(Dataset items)
##############################
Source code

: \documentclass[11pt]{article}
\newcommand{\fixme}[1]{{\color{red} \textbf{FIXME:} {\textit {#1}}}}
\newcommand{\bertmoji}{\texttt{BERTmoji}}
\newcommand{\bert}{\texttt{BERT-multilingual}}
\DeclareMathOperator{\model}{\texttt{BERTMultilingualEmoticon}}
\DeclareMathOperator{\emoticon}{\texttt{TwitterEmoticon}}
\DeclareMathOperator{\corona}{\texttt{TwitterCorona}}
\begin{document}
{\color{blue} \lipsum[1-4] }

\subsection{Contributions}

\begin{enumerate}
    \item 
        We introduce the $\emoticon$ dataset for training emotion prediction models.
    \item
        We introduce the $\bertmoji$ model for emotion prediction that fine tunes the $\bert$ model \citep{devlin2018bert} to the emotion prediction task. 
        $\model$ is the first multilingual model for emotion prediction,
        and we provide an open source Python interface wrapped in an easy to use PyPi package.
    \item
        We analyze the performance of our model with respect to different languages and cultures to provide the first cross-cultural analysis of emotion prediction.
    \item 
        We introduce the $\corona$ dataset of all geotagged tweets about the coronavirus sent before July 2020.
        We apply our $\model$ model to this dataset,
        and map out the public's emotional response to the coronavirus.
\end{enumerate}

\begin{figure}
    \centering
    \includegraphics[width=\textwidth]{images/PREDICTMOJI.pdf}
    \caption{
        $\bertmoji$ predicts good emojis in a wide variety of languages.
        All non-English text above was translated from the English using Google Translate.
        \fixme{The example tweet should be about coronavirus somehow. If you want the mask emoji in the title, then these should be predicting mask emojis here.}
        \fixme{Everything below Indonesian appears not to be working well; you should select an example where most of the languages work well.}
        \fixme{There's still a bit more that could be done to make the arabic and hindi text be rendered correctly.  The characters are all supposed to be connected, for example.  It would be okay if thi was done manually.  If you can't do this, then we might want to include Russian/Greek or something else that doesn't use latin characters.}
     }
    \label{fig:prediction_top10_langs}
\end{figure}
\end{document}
##############################
== Exercise ==
Your answer should contain every entry, transcribed exactly.

== Result for this exercise ==
Source code

: \documentclass[11pt]{article}
\newcommand{\fixme}[1]{{\color{red} \textbf{FIXME:} {\textit {#1}}}}
\newcommand{\bertmoji}{\texttt{BERTmoji}}
\newcommand{\bert}{\texttt{BERT-multilingual}}
\DeclareMathOperator{\model}{\texttt{BERTMultilingualEmoticon}}
\DeclareMathOperator{\emoticon}{\texttt{TwitterEmoticon}}
\DeclareMathOperator{\corona}{\texttt{TwitterCorona}}
\begin{document}
{\color{blue} \lipsum[1-4] }

\subsection{Contributions}

\begin{enumerate}
    \item 
        We introduce the $\emoticon$ dataset for training emotion prediction models.
    \item
        We introduce the $\bertmoji$ model for emotion prediction that fine tunes the $\bert$ model \citep{devlin2018bert} to the emotion prediction task. 
        $\model$ is the first multilingual model for emotion prediction,
        and we provide an open source Python interface wrapped in an easy to use PyPi package.
    \item
        We analyze the performance of our model with respect to different languages and cultures to provide the first cross-cultural analysis of emotion prediction.
    \item 
        We introduce the $\corona$ dataset of all geotagged tweets about the coronavirus sent before July 2020.
        We apply our $\model$ model to this dataset,
        and map out the public's emotional response to the coronavirus.
\end{enumerate}

\begin{figure}
    \centering
    \includegraphics[width=\textwidth]{images/PREDICTMOJI.pdf}
    \caption{
        $\bertmoji$ predicts good emojis in a wide variety of languages.
        All non-English text above was translated from the English using Google Translate.
        \fixme{The example tweet should be about coronavirus somehow. If you want the mask emoji in the title, then these should be predicting mask emojis here.}
        \fixme{Everything below Indonesian appears not to be working well; you should select an example where most of the languages work well.}
        \fixme{There's still a bit more that could be done to make the arabic and hindi text be rendered correctly.  The characters are all supposed to be connected, for example.  It would be okay if thi was done manually.  If you can't do this, then we might want to include Russian/Greek or something else that doesn't use latin characters.}
     }
    \label{fig:prediction_top10_langs}
\end{figure}
\end{document}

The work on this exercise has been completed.